Kleszcza znalezionego na ciele warto zachować i zabezpieczyć, np. w alkoholu lub włożyć do szczelnie zamkniętego pojemnika z wilgotnym wacikiem lub ligniną, a następnie przynieść do laboratorium. – Zbadanie kleszcza jest szczególnie istotne wtedy, gdy u pokąszonego człowieka nie wystąpił rumień wędrujący, za to pojawiły się: gorączka, dreszcze, zmęczenie, bóle głowy czy poczucie ogólnego rozbicia – tłumaczy specjalistka z AmerLabu.
– Ważne jest też, żeby prawidłowo usunąć pajęczaka, w tym celu nie należy stosować kremów ani wazeliny, nie powinno się też kleszcza przypalać. Takie działania mogą jedynie przyczynić się do odcięcia dopływu tlenu oraz oddania wraz ze śliną i potencjalnymi patogenami z powrotem tego, co pajęczak już wypił. Wykręcanie go w kierunku zgodnym lub przeciwnym do ruchu wskazówek zegara też mija się z celem. Najlepiej usunąć go pęsetą, a miejsce po ukąszeniu zdezynfekować – radzi dr Welc-Falęciak.
Kompleksowe działanie
Na rynku diagnostycznym działają różne laboratoria, zarówno przyszpitalne, prywatne, jak i funkcjonujące przy Niepublicznych Zakładach Opieki Zdrowotnej (NZOZ). AmerLab wyróżnia kompleksowa diagnostyka, wykorzystująca najnowsze techniki biologii molekularnej, które pomimo wysokiej czułości i specyficzności nie są standardowo stosowane.

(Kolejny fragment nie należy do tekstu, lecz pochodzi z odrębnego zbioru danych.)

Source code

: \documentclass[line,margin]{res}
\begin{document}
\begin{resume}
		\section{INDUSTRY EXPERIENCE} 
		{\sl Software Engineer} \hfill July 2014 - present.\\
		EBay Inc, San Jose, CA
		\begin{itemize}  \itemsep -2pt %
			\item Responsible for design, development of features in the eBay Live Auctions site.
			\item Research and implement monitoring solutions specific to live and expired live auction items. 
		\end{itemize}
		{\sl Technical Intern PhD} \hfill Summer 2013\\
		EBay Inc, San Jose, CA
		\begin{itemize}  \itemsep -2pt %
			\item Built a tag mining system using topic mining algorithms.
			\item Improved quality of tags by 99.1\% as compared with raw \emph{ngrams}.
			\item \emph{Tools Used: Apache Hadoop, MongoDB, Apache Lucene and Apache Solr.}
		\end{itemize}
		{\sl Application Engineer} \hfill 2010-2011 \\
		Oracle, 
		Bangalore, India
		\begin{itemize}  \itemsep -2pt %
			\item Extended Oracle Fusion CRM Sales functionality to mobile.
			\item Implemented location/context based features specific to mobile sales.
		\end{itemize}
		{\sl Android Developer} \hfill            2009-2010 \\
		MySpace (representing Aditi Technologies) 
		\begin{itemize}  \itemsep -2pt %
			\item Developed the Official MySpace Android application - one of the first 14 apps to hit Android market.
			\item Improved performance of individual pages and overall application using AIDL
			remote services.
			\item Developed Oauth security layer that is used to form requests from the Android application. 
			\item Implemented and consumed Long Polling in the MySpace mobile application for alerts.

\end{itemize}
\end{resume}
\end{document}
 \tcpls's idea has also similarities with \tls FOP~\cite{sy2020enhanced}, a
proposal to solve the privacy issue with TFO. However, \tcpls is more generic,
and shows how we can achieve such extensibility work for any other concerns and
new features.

Naukowcy z AmerLabu opracowują i wprowadzają na rynek autorskie metody badawcze oraz skupiają się na uzyskiwaniu praw chroniących ich nowatorskie rozwiązania diagnostyczne. Tworzą indywidualne testy badające pasożyty rzadkie, trafiające do Polski z krajów egzotycznych (wirus Zika) oraz te, które nie są diagnozowane w żadnych innych ośrodkach w kraju. Oferta laboratorium jest skierowana do dzieci i dorosłych, szczególnie uwzględnia osoby z tzw. grupy ryzyka, czyli m.in. weterynarzy, leśników, rolników oraz właścicieli zwierząt.